SKU #1299169 96-98 points Wine Enthusiast

 Mint aromas and flavors signal the new wood in which this wine is aging. It has impressive fruit, opulent and dense, balanced by fine acidity, crisp edges and solid tannins. A serious wine that will last for a long time. (RV)  (4/2017)

97 points James Suckling

 Aromas of blackberries, red and dark plums, cedar and gravel, as well as red flowers and brown-leaf tea. It offers a very sleek and powerful array of ripe dark fruit and a very plush, focused and elegant bed of fresh, fine and powerful tannins. Plenty of aging potential, this is still quite tight. A blend of 55 per cent cabernet sauvignon, 35 per cent merlot, five per cent cabernet franc and five per cent petit verdot. Try from 2024.  (2/2019)

97 points Vinous

 The 2016 Domaine de Chevalier is a thrilling wine. Dense and beautifully layered, the 2016 is also quite a bit richer than it usually is. Cabernet Sauvignon aromatics and structure pulse through the wine. The red-toned fruit is incredibly primary at this stage. Readers should be prepared to cellar the 2016 for at least a handful of years. It has been nothing short of magnificent on the three occasions I have tasted it so far. (AG)  (1/2019)

96 points Decanter

 The nose is a little less open at this stage than some of the others, but it’s clearly hiding layers of complexity. Chevalier suits a year like 2016, when the fruit was able to take its time to ripen. It's notably more tannic than most of the other wines in the line up, and will take its time to come round. It has brooding cassis and blackberry fruit, firm tannins and touches of tobacco and smoked sarments. There's no question that this will age well. (JA)  (12/2018)

93-96 points Wine Spectator

 Intense raspberry and boysenberry fruit drives along, flecked with anise hints and scored with roasted apple wood details. A touch toothy on the finish, with a loamy note, but the fruit takes an encore, which is a great sign for the future. (JM)  (4/2017)
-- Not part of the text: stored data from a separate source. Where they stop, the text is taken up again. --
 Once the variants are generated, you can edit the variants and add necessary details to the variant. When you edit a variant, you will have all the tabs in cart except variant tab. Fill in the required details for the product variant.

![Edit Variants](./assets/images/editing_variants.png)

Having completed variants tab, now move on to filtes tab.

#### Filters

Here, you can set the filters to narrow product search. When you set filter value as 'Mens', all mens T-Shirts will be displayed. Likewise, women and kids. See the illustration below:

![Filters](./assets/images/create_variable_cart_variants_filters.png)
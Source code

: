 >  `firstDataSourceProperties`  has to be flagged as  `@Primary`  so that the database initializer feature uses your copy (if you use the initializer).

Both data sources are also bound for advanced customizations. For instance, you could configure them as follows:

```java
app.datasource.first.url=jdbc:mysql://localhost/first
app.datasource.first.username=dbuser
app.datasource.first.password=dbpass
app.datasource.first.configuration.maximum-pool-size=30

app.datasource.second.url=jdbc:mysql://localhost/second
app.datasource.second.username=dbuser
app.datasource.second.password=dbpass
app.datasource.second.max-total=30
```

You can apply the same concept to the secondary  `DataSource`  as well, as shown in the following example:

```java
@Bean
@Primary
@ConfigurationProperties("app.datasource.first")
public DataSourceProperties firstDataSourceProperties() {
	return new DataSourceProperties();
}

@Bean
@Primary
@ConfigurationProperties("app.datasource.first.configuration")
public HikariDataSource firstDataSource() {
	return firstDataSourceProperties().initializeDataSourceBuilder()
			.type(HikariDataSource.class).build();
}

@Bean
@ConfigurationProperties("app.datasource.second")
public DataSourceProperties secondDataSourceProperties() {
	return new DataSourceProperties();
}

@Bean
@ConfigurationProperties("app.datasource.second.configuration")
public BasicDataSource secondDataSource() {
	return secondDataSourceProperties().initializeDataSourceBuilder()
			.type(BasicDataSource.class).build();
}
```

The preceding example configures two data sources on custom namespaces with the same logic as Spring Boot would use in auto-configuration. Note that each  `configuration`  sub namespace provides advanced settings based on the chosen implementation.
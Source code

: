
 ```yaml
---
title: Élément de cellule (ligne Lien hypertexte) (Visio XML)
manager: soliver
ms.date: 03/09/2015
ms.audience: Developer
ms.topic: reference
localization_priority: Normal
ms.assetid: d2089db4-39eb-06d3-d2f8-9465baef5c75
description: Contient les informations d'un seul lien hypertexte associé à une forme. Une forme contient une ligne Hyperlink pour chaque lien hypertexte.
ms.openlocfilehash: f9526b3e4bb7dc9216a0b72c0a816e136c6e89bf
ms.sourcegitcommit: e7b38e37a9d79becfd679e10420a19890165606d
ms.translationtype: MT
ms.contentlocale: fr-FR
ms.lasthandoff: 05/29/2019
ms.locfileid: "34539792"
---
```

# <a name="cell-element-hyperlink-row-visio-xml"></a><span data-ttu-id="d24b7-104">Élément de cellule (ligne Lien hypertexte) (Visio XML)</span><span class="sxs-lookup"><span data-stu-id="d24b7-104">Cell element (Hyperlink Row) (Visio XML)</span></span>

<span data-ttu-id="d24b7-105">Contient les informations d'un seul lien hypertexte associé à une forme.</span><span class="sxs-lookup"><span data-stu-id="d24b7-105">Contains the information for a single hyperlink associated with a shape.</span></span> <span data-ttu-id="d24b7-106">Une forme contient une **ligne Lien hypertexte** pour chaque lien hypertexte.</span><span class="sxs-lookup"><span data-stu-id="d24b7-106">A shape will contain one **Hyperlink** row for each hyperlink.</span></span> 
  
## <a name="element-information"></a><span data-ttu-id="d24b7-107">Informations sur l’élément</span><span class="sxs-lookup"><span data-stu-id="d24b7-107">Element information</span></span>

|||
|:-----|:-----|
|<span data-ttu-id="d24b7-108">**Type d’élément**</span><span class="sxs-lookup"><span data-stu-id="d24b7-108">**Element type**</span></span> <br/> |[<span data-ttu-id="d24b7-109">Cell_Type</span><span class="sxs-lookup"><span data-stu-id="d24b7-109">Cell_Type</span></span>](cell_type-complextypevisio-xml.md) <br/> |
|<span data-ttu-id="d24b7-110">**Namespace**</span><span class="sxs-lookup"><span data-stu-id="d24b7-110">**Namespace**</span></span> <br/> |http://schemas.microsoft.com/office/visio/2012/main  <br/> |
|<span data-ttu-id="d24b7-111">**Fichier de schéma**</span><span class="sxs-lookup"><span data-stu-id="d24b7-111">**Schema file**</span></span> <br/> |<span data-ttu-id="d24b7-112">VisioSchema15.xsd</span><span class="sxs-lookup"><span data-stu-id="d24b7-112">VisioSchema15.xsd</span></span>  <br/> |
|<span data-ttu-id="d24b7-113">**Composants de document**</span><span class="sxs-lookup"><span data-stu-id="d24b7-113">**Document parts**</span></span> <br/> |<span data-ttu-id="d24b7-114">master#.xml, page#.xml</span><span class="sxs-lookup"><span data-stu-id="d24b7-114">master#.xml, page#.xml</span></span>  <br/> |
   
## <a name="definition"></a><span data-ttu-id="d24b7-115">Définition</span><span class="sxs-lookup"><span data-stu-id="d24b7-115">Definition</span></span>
94 points Robert Parker's Wine Advocate

 The 2016 Domaine de Chevalier is a blend of 55% Cabernet Sauvignon, 35% Merlot, 5% Petit Verdot and 5% Cabernet Franc. Deep garnet-purple colored, it rocks up with expressive warm plums, blueberry compote and cassis scents with suggestions of sandalwood, baking spices and potpourri. Medium-bodied and delicately styled yet with a rock-solid frame of grainy tannins, it sports restrained earth-laced fruit and a long finish. (LPB) 94+  (11/2018)

Jancis Robinson

 Deep purple-rimmed crimson. Intense aroma that is very pure cassis and cassis leaf – but fully ripe – and just a hint of oak sweetness, and a hint of something more wild like elderberry. Gorgeous on the palate, richly fruited, rounded, deep and perfectly balanced for a long life but relatively early approachability. 17.5/20 points. (JH)  (10/2018)

K&L Notes

95 points Neal Martin for Vinous: "The 2016 Domaine de Chevalier is a classy affair on the nose: nothing ambitious or self-aggrandizing, just beautifully defined black fruit laced with pine needles and wilted irises. The palate is medium-bodied with sappy red fruit, filigreed tannin, pitch-perfect acidity and a captivating sense of mineralité toward the persistent finish. This is an outstanding Domaine de Chevalier, possessing a surfeit of pedigree and breeding." (01/2019)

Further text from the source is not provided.